- **Information supplied**
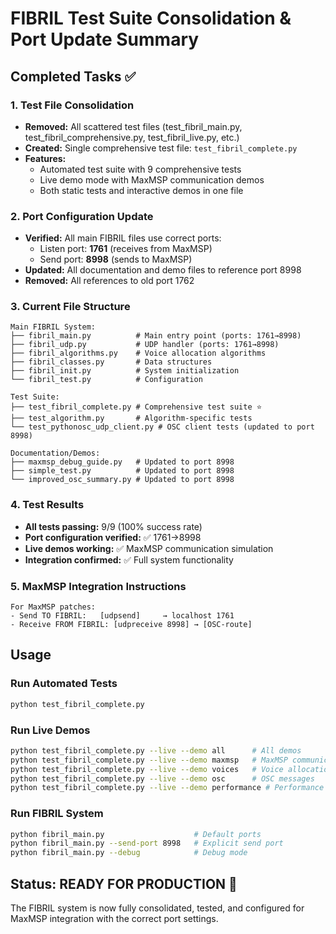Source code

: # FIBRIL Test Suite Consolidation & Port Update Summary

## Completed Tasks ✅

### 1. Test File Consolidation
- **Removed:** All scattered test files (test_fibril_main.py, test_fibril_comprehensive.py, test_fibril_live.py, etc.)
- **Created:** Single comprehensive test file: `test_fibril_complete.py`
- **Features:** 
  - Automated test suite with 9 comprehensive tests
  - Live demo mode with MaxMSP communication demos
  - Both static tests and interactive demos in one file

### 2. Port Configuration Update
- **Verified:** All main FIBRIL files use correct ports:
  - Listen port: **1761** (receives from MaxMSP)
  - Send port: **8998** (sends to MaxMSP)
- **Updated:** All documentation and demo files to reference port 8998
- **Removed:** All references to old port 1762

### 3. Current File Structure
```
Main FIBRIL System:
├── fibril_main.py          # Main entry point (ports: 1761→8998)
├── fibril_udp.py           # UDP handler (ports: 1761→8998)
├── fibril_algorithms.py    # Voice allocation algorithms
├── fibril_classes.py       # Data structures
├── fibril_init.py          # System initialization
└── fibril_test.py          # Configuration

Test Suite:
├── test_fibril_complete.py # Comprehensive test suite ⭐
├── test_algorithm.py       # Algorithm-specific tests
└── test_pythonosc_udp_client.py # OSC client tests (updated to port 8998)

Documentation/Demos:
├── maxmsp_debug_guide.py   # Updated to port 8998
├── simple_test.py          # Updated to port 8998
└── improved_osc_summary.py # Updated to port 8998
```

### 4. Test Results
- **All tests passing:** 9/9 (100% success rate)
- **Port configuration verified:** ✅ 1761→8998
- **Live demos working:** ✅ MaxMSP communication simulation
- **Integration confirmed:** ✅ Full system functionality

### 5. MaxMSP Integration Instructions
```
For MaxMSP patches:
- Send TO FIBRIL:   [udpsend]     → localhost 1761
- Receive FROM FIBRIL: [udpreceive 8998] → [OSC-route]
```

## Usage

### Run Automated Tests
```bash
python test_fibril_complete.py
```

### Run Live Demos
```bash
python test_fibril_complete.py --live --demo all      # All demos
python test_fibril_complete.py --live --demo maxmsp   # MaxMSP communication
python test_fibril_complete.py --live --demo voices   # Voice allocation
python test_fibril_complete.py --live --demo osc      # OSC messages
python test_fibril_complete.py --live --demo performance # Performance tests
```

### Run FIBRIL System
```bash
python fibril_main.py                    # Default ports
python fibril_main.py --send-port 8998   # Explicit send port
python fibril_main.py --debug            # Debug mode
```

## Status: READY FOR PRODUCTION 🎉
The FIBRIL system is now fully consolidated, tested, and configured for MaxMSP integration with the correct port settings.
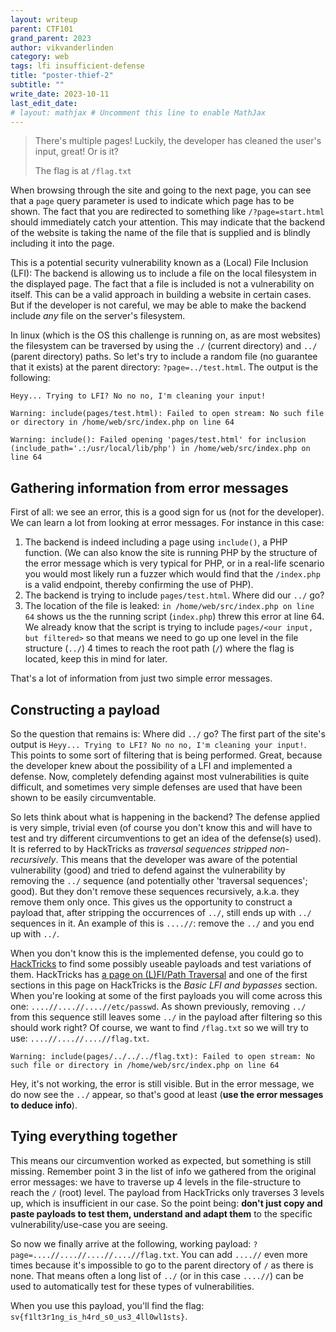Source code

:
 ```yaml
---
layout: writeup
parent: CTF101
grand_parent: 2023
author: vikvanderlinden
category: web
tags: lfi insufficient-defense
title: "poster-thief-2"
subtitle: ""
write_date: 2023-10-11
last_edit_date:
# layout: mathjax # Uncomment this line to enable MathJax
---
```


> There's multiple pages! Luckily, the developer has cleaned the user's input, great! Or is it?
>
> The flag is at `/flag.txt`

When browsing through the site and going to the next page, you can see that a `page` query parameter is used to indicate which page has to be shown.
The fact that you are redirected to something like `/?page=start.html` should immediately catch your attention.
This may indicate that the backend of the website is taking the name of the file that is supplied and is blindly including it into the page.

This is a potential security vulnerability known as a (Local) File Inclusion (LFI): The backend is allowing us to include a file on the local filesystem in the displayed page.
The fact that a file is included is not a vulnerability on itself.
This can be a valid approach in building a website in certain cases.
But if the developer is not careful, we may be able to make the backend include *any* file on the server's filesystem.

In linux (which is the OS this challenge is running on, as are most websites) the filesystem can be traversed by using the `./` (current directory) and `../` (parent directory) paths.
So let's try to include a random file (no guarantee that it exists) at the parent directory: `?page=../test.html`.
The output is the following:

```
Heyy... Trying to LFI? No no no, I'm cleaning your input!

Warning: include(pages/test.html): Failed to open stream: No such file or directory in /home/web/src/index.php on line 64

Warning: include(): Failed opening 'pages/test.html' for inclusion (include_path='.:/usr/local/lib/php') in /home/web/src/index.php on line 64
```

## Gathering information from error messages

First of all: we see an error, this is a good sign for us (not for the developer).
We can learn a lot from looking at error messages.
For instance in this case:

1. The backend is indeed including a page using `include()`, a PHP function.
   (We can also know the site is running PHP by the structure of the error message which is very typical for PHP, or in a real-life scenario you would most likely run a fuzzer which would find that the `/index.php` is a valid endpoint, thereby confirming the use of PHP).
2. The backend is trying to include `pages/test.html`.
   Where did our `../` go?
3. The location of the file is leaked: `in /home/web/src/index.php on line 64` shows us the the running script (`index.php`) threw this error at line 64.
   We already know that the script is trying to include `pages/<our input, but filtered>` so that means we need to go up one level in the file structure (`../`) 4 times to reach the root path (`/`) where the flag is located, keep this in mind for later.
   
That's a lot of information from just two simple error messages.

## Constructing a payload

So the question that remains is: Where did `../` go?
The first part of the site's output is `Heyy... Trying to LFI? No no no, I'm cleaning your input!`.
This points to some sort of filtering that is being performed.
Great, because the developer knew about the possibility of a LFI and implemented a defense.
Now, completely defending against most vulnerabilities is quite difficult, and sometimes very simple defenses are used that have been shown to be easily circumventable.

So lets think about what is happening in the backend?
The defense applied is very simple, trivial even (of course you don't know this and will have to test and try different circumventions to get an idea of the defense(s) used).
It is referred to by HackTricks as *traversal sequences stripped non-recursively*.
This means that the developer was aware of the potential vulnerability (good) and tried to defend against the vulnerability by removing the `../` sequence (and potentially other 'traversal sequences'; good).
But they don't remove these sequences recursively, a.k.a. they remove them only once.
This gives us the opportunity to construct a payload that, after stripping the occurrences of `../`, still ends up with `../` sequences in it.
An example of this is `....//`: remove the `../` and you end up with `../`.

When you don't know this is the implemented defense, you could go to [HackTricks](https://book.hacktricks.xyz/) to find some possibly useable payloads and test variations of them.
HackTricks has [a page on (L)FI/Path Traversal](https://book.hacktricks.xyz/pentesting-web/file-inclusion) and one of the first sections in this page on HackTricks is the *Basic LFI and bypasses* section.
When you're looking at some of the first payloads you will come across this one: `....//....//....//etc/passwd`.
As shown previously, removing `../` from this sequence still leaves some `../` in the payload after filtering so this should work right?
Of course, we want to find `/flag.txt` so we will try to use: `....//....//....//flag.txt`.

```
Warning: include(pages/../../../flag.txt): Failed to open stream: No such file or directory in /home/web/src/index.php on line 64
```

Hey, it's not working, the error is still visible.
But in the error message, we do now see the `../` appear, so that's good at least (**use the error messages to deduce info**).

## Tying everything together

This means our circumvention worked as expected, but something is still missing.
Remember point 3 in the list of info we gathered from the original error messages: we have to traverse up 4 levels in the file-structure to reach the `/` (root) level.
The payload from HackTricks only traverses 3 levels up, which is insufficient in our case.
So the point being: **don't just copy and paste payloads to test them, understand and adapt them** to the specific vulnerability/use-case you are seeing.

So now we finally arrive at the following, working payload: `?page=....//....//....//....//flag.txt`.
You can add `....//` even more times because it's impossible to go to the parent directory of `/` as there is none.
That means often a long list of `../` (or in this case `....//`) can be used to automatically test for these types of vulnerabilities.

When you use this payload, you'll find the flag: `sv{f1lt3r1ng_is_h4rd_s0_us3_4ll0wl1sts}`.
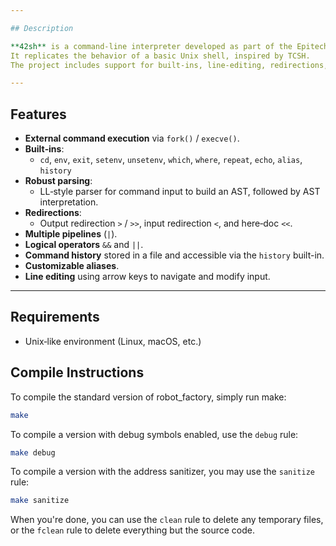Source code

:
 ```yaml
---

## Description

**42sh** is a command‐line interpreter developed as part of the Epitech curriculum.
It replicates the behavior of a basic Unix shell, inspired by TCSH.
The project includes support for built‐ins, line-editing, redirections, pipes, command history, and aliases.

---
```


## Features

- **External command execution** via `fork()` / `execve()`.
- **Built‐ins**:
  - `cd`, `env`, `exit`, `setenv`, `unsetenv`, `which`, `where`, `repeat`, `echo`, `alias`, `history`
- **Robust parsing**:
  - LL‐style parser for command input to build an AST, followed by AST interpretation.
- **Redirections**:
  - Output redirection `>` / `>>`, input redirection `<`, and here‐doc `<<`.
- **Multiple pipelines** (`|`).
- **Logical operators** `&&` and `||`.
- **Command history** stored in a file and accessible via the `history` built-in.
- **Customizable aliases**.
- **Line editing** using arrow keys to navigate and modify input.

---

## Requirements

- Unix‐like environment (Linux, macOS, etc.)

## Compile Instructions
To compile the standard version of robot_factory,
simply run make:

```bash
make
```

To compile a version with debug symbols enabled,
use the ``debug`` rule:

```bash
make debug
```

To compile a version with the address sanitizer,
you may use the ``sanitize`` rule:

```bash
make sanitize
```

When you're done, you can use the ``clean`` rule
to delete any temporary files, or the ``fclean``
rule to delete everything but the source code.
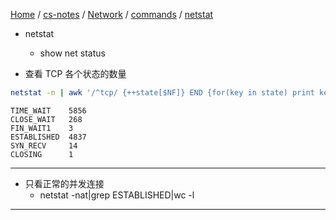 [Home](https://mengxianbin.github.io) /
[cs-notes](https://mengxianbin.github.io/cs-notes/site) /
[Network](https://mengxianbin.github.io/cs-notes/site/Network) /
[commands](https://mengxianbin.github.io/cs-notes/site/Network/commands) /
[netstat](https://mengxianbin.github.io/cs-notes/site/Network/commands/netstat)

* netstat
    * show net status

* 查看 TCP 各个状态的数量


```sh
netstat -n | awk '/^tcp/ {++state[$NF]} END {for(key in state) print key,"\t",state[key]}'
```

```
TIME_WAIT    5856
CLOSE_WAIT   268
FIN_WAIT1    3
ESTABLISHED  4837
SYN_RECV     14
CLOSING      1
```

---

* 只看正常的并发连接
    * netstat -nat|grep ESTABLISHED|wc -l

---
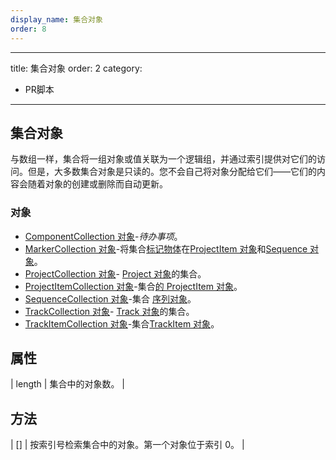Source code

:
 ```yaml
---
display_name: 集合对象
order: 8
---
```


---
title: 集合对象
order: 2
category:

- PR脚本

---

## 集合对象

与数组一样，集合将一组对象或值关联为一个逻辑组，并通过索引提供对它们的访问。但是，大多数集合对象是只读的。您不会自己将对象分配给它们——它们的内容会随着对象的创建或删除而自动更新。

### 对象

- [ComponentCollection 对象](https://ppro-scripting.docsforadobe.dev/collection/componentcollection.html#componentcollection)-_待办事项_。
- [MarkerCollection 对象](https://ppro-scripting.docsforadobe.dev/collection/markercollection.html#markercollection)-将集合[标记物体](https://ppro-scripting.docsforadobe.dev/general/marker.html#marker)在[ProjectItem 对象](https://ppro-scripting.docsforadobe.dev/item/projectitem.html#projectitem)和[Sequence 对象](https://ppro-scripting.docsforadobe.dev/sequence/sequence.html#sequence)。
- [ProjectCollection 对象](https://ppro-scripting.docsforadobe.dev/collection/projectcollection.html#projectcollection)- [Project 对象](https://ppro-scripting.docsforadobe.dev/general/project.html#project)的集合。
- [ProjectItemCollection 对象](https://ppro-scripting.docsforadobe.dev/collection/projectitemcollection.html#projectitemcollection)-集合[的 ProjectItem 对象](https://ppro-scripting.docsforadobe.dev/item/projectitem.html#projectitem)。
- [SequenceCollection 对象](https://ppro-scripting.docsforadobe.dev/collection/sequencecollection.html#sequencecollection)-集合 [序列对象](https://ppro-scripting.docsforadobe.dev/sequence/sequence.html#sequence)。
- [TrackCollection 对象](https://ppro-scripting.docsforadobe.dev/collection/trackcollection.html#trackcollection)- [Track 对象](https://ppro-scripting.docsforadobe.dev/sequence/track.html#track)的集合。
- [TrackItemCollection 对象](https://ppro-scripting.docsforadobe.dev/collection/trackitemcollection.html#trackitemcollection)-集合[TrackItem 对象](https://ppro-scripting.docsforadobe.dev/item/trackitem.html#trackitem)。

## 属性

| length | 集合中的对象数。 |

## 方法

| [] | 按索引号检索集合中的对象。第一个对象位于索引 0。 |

- **Your instructions**
Could you transcribe exactly the lines from the start of the records through the line containing "- Send port: **8998** (sends to MaxMSP)", both ends included, leaving the pictures out?

- **Task output**
Source code

: # FIBRIL Test Suite Consolidation & Port Update Summary

## Completed Tasks ✅

### 1. Test File Consolidation
- **Removed:** All scattered test files (test_fibril_main.py, test_fibril_comprehensive.py, test_fibril_live.py, etc.)
- **Created:** Single comprehensive test file: `test_fibril_complete.py`
- **Features:** 
  - Automated test suite with 9 comprehensive tests
  - Live demo mode with MaxMSP communication demos
  - Both static tests and interactive demos in one file

### 2. Port Configuration Update
- **Verified:** All main FIBRIL files use correct ports:
  - Listen port: **1761** (receives from MaxMSP)
  - Send port: **8998** (sends to MaxMSP)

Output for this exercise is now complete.